# [PROBLEM TO WORK ON]
Search term "donde": copy each line of the data containing it.

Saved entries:
::::::::
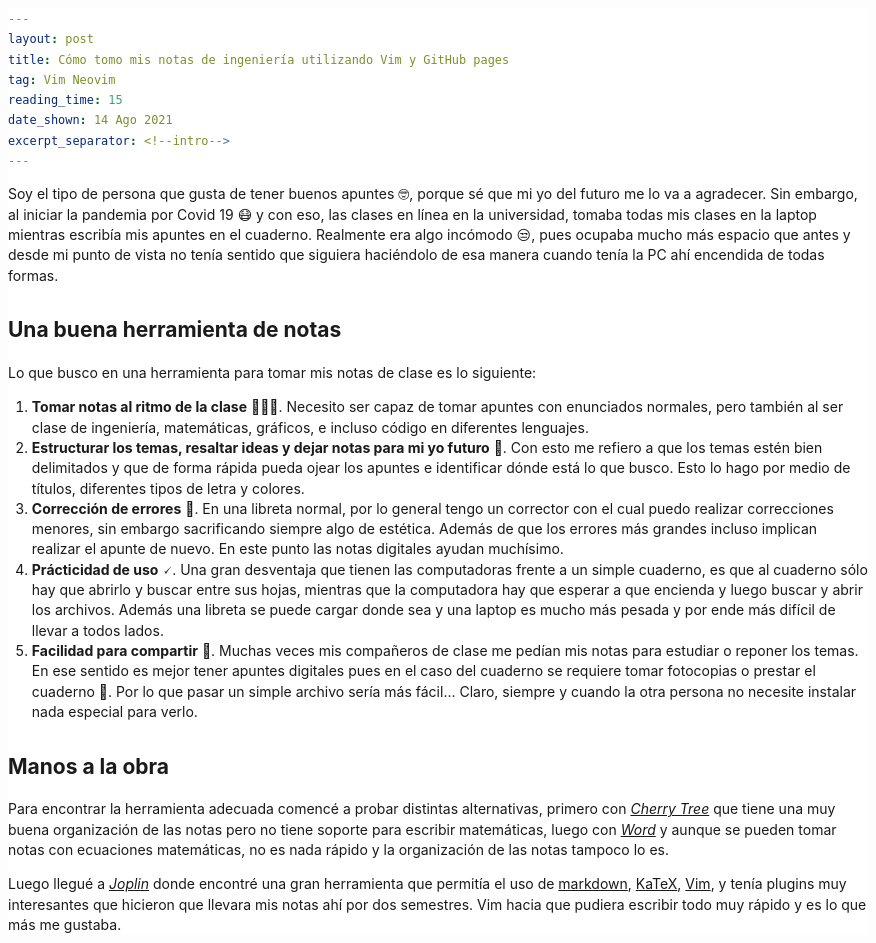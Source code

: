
 ```yaml
---
layout: post
title: Cómo tomo mis notas de ingeniería utilizando Vim y GitHub pages
tag: Vim Neovim
reading_time: 15
date_shown: 14 Ago 2021
excerpt_separator: <!--intro-->
---
```


Soy el tipo de persona que gusta de tener buenos apuntes 🤓, porque sé que mi yo del futuro me lo va a agradecer. Sin embargo, al iniciar la pandemia por Covid 19 😷 y con eso, las clases en línea en la universidad, tomaba todas mis clases en la laptop mientras escribía mis apuntes en el cuaderno. Realmente era algo incómodo 😒, pues ocupaba mucho más espacio que antes y desde mi punto de vista no tenía sentido que siguiera haciéndolo de esa manera cuando tenía la PC ahí encendida de todas formas.



## Una buena herramienta de notas
Lo que busco en una herramienta para tomar mis notas de clase es lo siguiente:
1. **Tomar notas al ritmo de la clase** 👨‍🏫💨.
    Necesito ser capaz de tomar apuntes con enunciados normales, pero también al ser clase de ingeniería, matemáticas, gráficos, e incluso código en diferentes lenguajes.
2. **Estructurar los temas, resaltar ideas y dejar notas para mi yo futuro** 🧱.
    Con esto me refiero a que los temas estén bien delimitados y que de forma rápida pueda ojear los apuntes e identificar dónde está lo que busco. Esto lo hago por medio de títulos, diferentes tipos de letra y colores.
3. **Corrección de errores** 🚧.
    En una libreta normal, por lo general tengo un corrector con el cual puedo realizar correcciones menores, sin embargo sacrificando siempre algo de estética. Además de que los errores más grandes incluso implican realizar el apunte de nuevo. En este punto las notas digitales ayudan muchísimo.
4. **Prácticidad de uso** 🗸.
    Una gran desventaja que tienen las computadoras frente a un simple cuaderno, es que al cuaderno sólo hay que abrirlo y buscar entre sus hojas, mientras que la computadora hay que esperar a que encienda y luego buscar y abrir los archivos. Además una libreta se puede cargar donde sea y una laptop es mucho más pesada y por ende más difícil de llevar a todos lados.
5. **Facilidad para compartir** 🔗.
    Muchas veces mis compañeros de clase me pedían mis notas para estudiar o reponer los temas. En ese sentido es mejor tener apuntes digitales pues en el caso del cuaderno se requiere tomar fotocopias o prestar el cuaderno 🥴. Por lo que pasar un simple archivo sería más fácil... Claro, siempre y cuando la otra persona no necesite instalar nada especial para verlo.

## Manos a la obra
Para encontrar la herramienta adecuada comencé a probar distintas alternativas, primero con [*Cherry Tree*](https://www.giuspen.com/cherrytree/) que tiene una muy buena organización de las notas pero no tiene soporte para escribir matemáticas, luego con [*Word*](https://office.live.com/start/Word.aspx?ui=es%2DES) y aunque se pueden tomar notas con ecuaciones matemáticas, no es nada rápido y la organización de las notas tampoco lo es.

Luego llegué a [*Joplin*](https://joplinapp.org/) donde encontré una gran herramienta que permitía el uso de [markdown](https://github.com/adam-p/markdown-here/wiki/Markdown-Cheatsheet), [KaTeX](https://katex.org/docs/supported.html), [Vim](https://missing.csail.mit.edu/2020/editors/), y tenía plugins muy interesantes que hicieron que llevara mis notas ahí por dos semestres. Vim hacia que pudiera escribir todo muy rápido y es lo que más me gustaba.
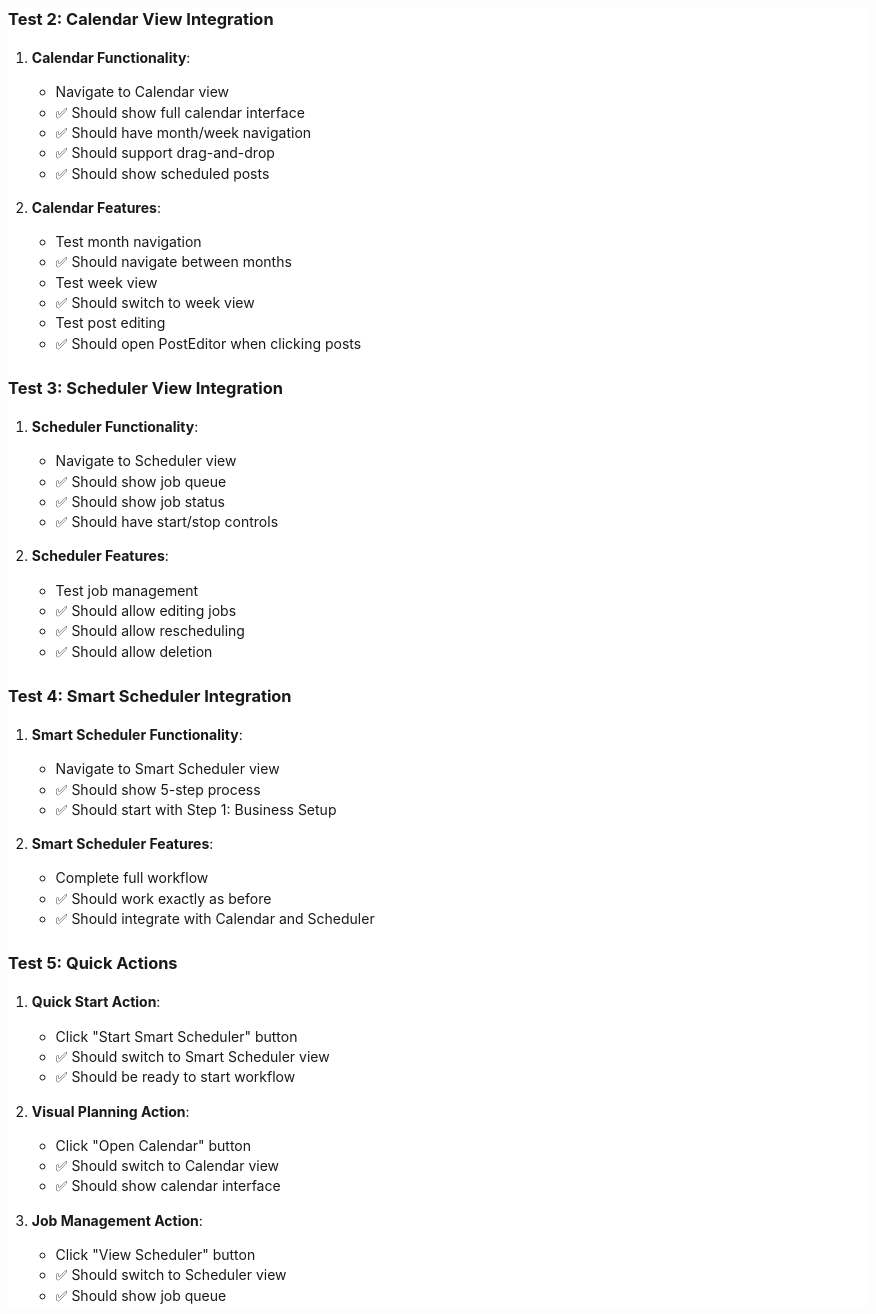 ### **Test 2: Calendar View Integration**
1. **Calendar Functionality**:
   - Navigate to Calendar view
   - ✅ Should show full calendar interface
   - ✅ Should have month/week navigation
   - ✅ Should support drag-and-drop
   - ✅ Should show scheduled posts

2. **Calendar Features**:
   - Test month navigation
   - ✅ Should navigate between months
   - Test week view
   - ✅ Should switch to week view
   - Test post editing
   - ✅ Should open PostEditor when clicking posts

### **Test 3: Scheduler View Integration**
1. **Scheduler Functionality**:
   - Navigate to Scheduler view
   - ✅ Should show job queue
   - ✅ Should show job status
   - ✅ Should have start/stop controls

2. **Scheduler Features**:
   - Test job management
   - ✅ Should allow editing jobs
   - ✅ Should allow rescheduling
   - ✅ Should allow deletion

### **Test 4: Smart Scheduler Integration**
1. **Smart Scheduler Functionality**:
   - Navigate to Smart Scheduler view
   - ✅ Should show 5-step process
   - ✅ Should start with Step 1: Business Setup

2. **Smart Scheduler Features**:
   - Complete full workflow
   - ✅ Should work exactly as before
   - ✅ Should integrate with Calendar and Scheduler

### **Test 5: Quick Actions**
1. **Quick Start Action**:
   - Click "Start Smart Scheduler" button
   - ✅ Should switch to Smart Scheduler view
   - ✅ Should be ready to start workflow

2. **Visual Planning Action**:
   - Click "Open Calendar" button
   - ✅ Should switch to Calendar view
   - ✅ Should show calendar interface

3. **Job Management Action**:
   - Click "View Scheduler" button
   - ✅ Should switch to Scheduler view
   - ✅ Should show job queue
::::::::
# [SOLUTION FOR THIS TASK]
    Una gran desventaja que tienen las computadoras frente a un simple cuaderno, es que al cuaderno sólo hay que abrirlo y buscar entre sus hojas, mientras que la computadora hay que esperar a que encienda y luego buscar y abrir los archivos. Además una libreta se puede cargar donde sea y una laptop es mucho más pesada y por ende más difícil de llevar a todos lados.
Luego llegué a [*Joplin*](https://joplinapp.org/) donde encontré una gran herramienta que permitía el uso de [markdown](https://github.com/adam-p/markdown-here/wiki/Markdown-Cheatsheet), [KaTeX](https://katex.org/docs/supported.html), [Vim](https://missing.csail.mit.edu/2020/editors/), y tenía plugins muy interesantes que hicieron que llevara mis notas ahí por dos semestres. Vim hacia que pudiera escribir todo muy rápido y es lo que más me gustaba.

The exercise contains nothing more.